I have mentioned before that I have been reading Metamagical Themas by Douglas Hofstadter. This book by the author of Goedel, Escher and Bach reprints his columns from Scientific American in the early 1980s. His specialism is artificial intelligence, but the topics range over music, language and chaos theory.
A section at the end of the book covers various aspects of the prisoner's dilemma. This is a thought experiment in the field of game theory. There are variations on it, but it goes something like this:
Two known criminals are arrested and held in separate cells where they are offered a deal. If either of them betrays the other they will be released and the other gets three years in prison., but if both betray they get two years each. If neither says anything they will serve one year for other crimes.
Betrayal seems an attractive option, but if the other does the same then they will be worse off. cooperating to stay silent may give them the best chance of a shorter sentence, i.e. they take a risk for a better general result.

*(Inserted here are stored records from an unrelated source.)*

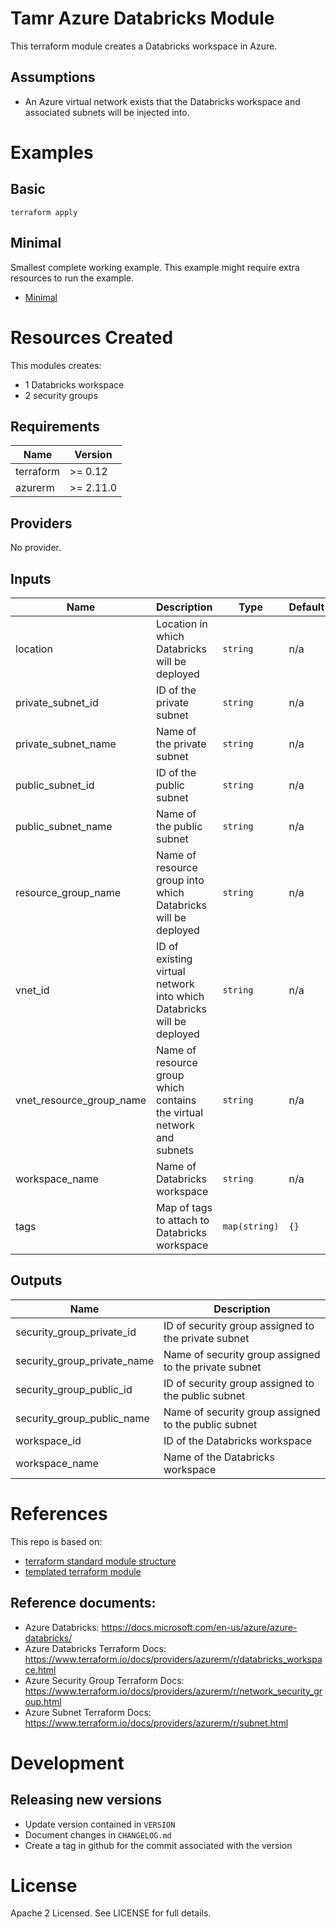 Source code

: # Tamr Azure Databricks Module

This terraform module creates a Databricks workspace in Azure.

## Assumptions
* An Azure virtual network exists that the Databricks workspace and associated subnets will be injected into.

# Examples
## Basic
`terraform apply`

## Minimal
Smallest complete working example. This example might require extra resources to run the example.
- [Minimal](https://github.com/Datatamer/terraform-azure-databricks/tree/master/examples/minimal)

# Resources Created
This modules creates:
* 1 Databricks workspace
* 2 security groups

<!-- BEGINNING OF PRE-COMMIT-TERRAFORM DOCS HOOK -->
## Requirements

| Name | Version |
|------|---------|
| terraform | >= 0.12 |
| azurerm | >= 2.11.0 |

## Providers

No provider.

## Inputs

| Name | Description | Type | Default | Required |
|------|-------------|------|---------|:--------:|
| location | Location in which Databricks will be deployed | `string` | n/a | yes |
| private\_subnet\_id | ID of the private subnet | `string` | n/a | yes |
| private\_subnet\_name | Name of the private subnet | `string` | n/a | yes |
| public\_subnet\_id | ID of the public subnet | `string` | n/a | yes |
| public\_subnet\_name | Name of the public subnet | `string` | n/a | yes |
| resource\_group\_name | Name of resource group into which Databricks will be deployed | `string` | n/a | yes |
| vnet\_id | ID of existing virtual network into which Databricks will be deployed | `string` | n/a | yes |
| vnet\_resource\_group\_name | Name of resource group which contains the virtual network and subnets | `string` | n/a | yes |
| workspace\_name | Name of Databricks workspace | `string` | n/a | yes |
| tags | Map of tags to attach to Databricks workspace | `map(string)` | `{}` | no |

## Outputs

| Name | Description |
|------|-------------|
| security\_group\_private\_id | ID of security group assigned to the private subnet |
| security\_group\_private\_name | Name of security group assigned to the private subnet |
| security\_group\_public\_id | ID of security group assigned to the public subnet |
| security\_group\_public\_name | Name of security group assigned to the public subnet |
| workspace\_id | ID of the Databricks workspace |
| workspace\_name | Name of the Databricks workspace |

<!-- END OF PRE-COMMIT-TERRAFORM DOCS HOOK -->

# References
This repo is based on:
* [terraform standard module structure](https://www.terraform.io/docs/modules/index.html#standard-module-structure)
* [templated terraform module](https://github.com/tmknom/template-terraform-module)

## Reference documents:
* Azure Databricks: https://docs.microsoft.com/en-us/azure/azure-databricks/
* Azure Databricks Terraform Docs: https://www.terraform.io/docs/providers/azurerm/r/databricks_workspace.html
* Azure Security Group Terraform Docs: https://www.terraform.io/docs/providers/azurerm/r/network_security_group.html
* Azure Subnet Terraform Docs: https://www.terraform.io/docs/providers/azurerm/r/subnet.html

# Development
## Releasing new versions
* Update version contained in `VERSION`
* Document changes in `CHANGELOG.md`
* Create a tag in github for the commit associated with the version

# License
Apache 2 Licensed. See LICENSE for full details.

There are lots of variations of this game that may involve more players and different conditions. Hofstadter suggests several, including a lottery that is free to enter. There is a prize of up to one million dollars and you just need to send in the number of times you want to enter. The issue is that the actual prize will be that million divided by the number of entries. So if people say they want to enter thousands of times then they could only win cents.
The same idea applies to real situations. It would be best for the world if all countries take measures to reduce carbon emissions, which would affect their economies. The temptation is to ignore the problem to maximise profit and hope others do something about the problem. Or there is the arms race where the ideal situation is no nuclear weapons, but a lack of trust means countries stockpiled them 'just in case'.
Personal short-term gain can override what might seem like a better strategy for the longer term. We have seen this in various forms on Steem and Hive with such activities as:
- Buying votes
- Proxy accounts
- 'Circle jerks'
These may earn you something, but do little to make the platform attractive to investors. This is part of the reason the token prices have remained so low. The whole cryptocurrency market is an exercise in game theory where people attempt to manipulate the situation for maximum profit at the expense of others. Hive has to compete against hundreds of other projects for attention.
I think Hive can be more than just a 'get rich quick' scheme. I believe the original intention was to create something that could empower people from all parts of the world. You can get into it with no initial financial investment and earn if you have content that others see value in. Once people hold some HIVE they can use it to curate or to trade for things they need. The lack of transaction fees makes micro-transactions viable. Such an empowering currency should attract investors who want to offer services they can charge for as well as earning from curation.
The key is that we need cooperation between Hive users/owners to achieve its potential. We have seen that growth is slow and many do not stick around long when they fail to earn much. We need to be supporting good content that will attract a wider audience and not just help out our friends. If you believe in the potential then you should invest what you can afford, be that money or time. With more large accounts the rewards are likely to get spread wider. That may mean less rewards for some of us who are used to doing well, but if we can attract more investors then the value of our stake will grow anyway. I would rather have 50,000 HIVE at $5 than 1,000,000 at 5c.
I have invested some of my own money in this thing as well as thousands of hours. I think the world needs alternatives to the existing financial systems that tend to just enrich those who already have enough. From the day I signed up I could see this was something different and I would hate to see that potential wasted.
Ask not what Hive can do for you, but what we can do together to change the world (paraphrasing JFK).